--- Records provided Enclosed Below ---

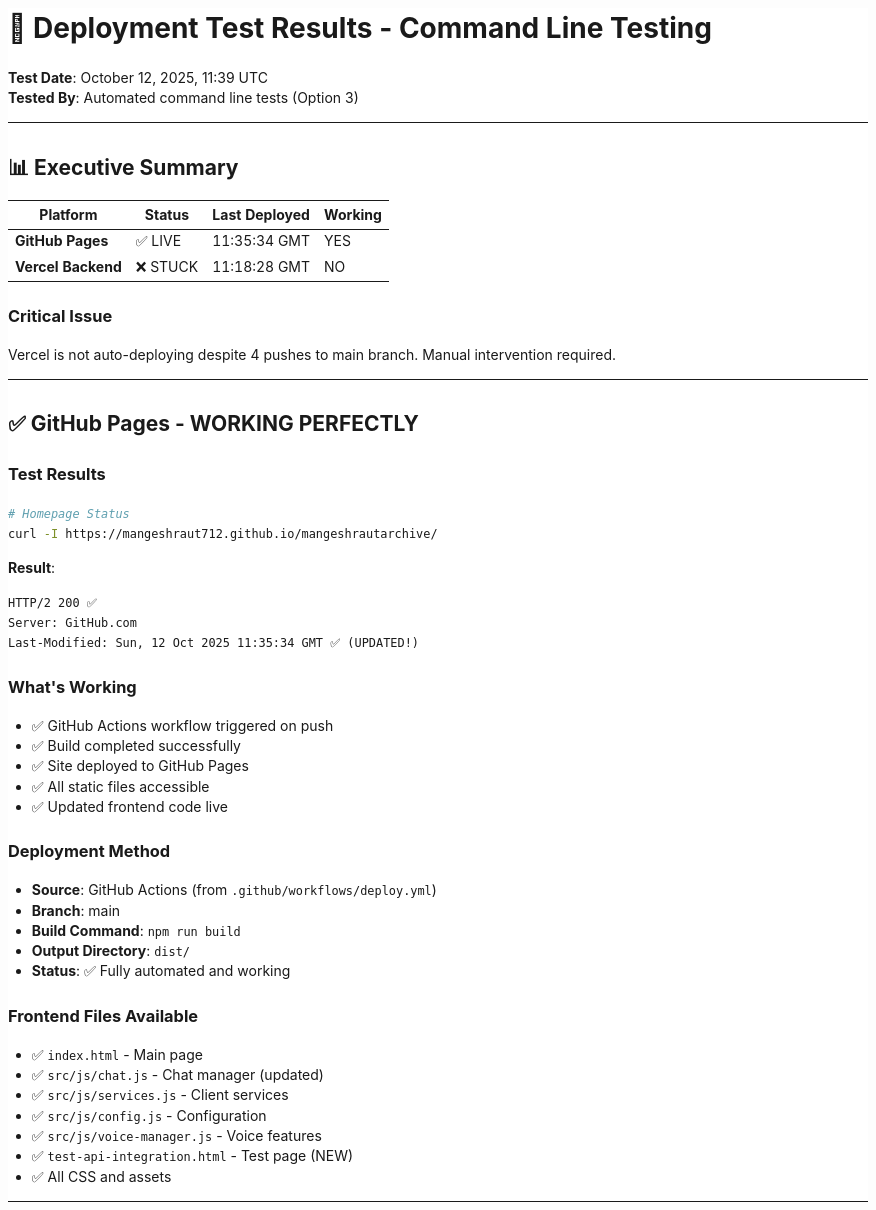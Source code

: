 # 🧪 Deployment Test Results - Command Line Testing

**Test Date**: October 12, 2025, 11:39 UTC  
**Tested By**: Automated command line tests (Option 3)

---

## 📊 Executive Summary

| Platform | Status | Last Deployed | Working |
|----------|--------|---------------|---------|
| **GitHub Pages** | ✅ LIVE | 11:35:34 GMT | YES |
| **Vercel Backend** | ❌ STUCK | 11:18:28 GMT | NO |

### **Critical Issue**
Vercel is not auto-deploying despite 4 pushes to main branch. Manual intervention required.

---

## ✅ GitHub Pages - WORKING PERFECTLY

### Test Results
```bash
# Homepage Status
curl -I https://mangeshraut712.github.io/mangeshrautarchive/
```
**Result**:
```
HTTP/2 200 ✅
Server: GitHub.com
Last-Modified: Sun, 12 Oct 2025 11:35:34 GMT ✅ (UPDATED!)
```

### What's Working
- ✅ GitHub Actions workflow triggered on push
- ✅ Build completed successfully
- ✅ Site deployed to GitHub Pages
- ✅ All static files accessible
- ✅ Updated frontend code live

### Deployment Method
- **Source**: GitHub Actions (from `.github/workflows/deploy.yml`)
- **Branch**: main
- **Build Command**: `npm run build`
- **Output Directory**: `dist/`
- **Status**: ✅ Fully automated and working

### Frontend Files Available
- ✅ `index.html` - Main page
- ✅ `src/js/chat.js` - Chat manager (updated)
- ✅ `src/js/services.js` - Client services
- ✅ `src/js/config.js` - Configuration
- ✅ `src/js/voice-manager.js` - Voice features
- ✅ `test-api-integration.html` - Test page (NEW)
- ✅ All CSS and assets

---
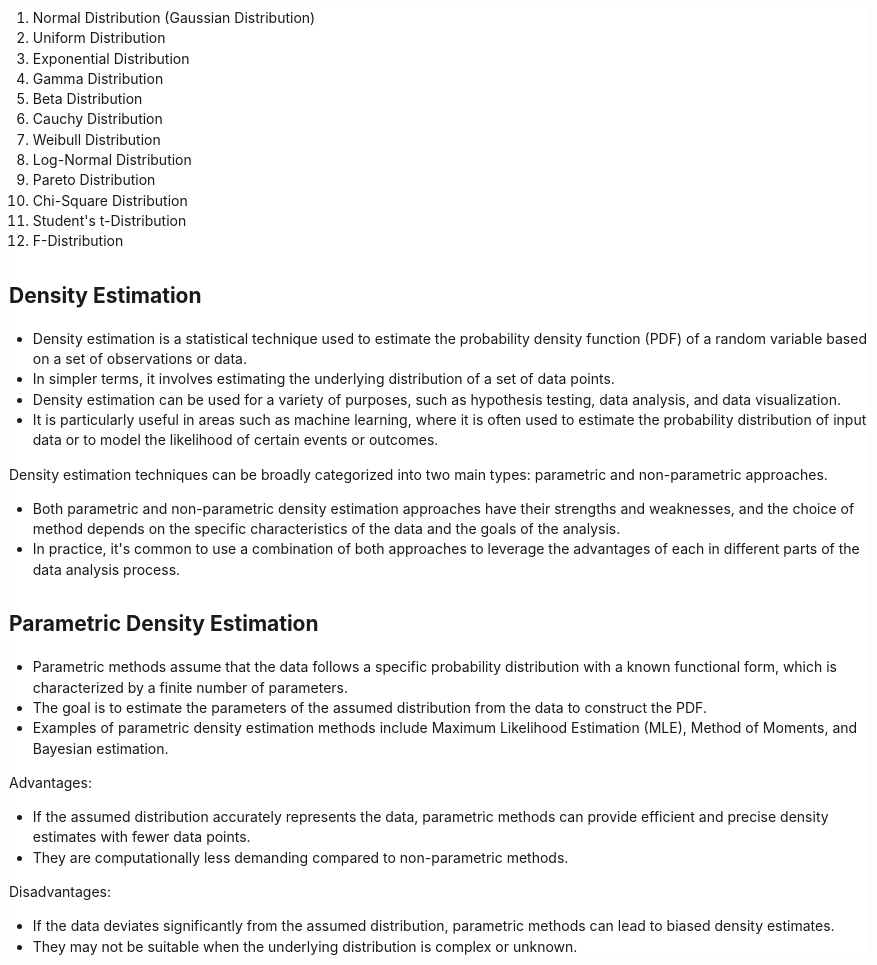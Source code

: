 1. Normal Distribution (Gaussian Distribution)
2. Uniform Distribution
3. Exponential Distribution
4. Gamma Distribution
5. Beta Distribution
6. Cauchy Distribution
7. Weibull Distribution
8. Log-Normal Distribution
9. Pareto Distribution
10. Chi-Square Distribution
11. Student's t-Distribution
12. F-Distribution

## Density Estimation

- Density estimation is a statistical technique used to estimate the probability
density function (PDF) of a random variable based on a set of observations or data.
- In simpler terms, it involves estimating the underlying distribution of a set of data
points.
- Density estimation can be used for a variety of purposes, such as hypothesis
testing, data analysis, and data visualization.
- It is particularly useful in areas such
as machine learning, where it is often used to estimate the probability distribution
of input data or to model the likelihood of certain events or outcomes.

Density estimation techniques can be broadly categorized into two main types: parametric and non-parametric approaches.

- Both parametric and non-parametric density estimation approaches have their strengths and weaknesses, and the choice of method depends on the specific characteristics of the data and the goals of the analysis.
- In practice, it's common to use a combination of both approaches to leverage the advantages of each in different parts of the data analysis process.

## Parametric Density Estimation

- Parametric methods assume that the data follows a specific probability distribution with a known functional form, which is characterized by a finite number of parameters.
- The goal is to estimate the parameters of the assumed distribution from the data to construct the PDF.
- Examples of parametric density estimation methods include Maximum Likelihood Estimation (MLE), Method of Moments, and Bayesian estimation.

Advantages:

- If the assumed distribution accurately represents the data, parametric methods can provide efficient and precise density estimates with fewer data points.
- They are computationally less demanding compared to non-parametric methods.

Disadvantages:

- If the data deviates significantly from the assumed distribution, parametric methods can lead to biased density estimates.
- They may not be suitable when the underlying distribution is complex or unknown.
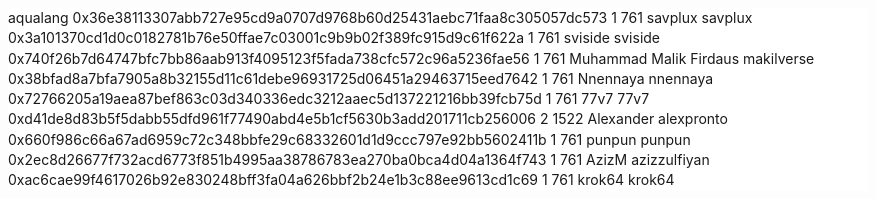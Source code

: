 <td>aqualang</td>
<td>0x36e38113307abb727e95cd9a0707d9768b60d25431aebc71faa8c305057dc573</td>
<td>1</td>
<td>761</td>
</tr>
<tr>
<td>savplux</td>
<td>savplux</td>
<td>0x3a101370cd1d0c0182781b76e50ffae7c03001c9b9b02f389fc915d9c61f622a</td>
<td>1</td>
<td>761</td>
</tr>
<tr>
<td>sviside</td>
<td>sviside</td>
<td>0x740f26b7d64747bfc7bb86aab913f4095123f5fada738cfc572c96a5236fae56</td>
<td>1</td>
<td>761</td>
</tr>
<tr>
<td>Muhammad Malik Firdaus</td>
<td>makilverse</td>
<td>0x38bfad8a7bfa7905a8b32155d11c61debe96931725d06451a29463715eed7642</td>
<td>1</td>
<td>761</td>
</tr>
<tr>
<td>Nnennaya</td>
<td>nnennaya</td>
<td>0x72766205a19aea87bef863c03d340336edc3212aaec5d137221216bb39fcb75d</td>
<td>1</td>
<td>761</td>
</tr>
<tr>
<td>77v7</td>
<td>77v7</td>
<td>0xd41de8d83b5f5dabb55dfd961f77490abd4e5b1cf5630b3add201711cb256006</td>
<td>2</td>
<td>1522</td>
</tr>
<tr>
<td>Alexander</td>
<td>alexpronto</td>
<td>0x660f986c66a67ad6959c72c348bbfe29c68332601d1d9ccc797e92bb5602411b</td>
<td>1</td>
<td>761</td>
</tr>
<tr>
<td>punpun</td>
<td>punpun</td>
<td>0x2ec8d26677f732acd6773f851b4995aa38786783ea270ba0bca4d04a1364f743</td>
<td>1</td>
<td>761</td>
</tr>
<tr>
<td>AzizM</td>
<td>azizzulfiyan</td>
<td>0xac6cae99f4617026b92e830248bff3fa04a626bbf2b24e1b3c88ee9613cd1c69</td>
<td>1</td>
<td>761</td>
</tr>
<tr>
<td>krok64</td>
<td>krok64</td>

--- End of Enclosed Records provided ---

▸ Your objective:
Beginning with the line above that contains "### What's Working" and ending with the line that contains "## Parametric Density Estimation", quote each line exactly, keeping out the pictures.

▸ Output for this exercise:
### What's Working
- ✅ GitHub Actions workflow triggered on push
- ✅ Build completed successfully
- ✅ Site deployed to GitHub Pages
- ✅ All static files accessible
- ✅ Updated frontend code live

### Deployment Method
- **Source**: GitHub Actions (from `.github/workflows/deploy.yml`)
- **Branch**: main
- **Build Command**: `npm run build`
- **Output Directory**: `dist/`
- **Status**: ✅ Fully automated and working

### Frontend Files Available
- ✅ `index.html` - Main page
- ✅ `src/js/chat.js` - Chat manager (updated)
- ✅ `src/js/services.js` - Client services
- ✅ `src/js/config.js` - Configuration
- ✅ `src/js/voice-manager.js` - Voice features
- ✅ `test-api-integration.html` - Test page (NEW)
- ✅ All CSS and assets

---
Source code

: 1. Normal Distribution (Gaussian Distribution)
2. Uniform Distribution
3. Exponential Distribution
4. Gamma Distribution
5. Beta Distribution
6. Cauchy Distribution
7. Weibull Distribution
8. Log-Normal Distribution
9. Pareto Distribution
10. Chi-Square Distribution
11. Student's t-Distribution
12. F-Distribution

## Density Estimation

- Density estimation is a statistical technique used to estimate the probability
density function (PDF) of a random variable based on a set of observations or data.
- In simpler terms, it involves estimating the underlying distribution of a set of data
points.
- Density estimation can be used for a variety of purposes, such as hypothesis
testing, data analysis, and data visualization.
- It is particularly useful in areas such
as machine learning, where it is often used to estimate the probability distribution
of input data or to model the likelihood of certain events or outcomes.

Density estimation techniques can be broadly categorized into two main types: parametric and non-parametric approaches.

- Both parametric and non-parametric density estimation approaches have their strengths and weaknesses, and the choice of method depends on the specific characteristics of the data and the goals of the analysis.
- In practice, it's common to use a combination of both approaches to leverage the advantages of each in different parts of the data analysis process.

## Parametric Density Estimation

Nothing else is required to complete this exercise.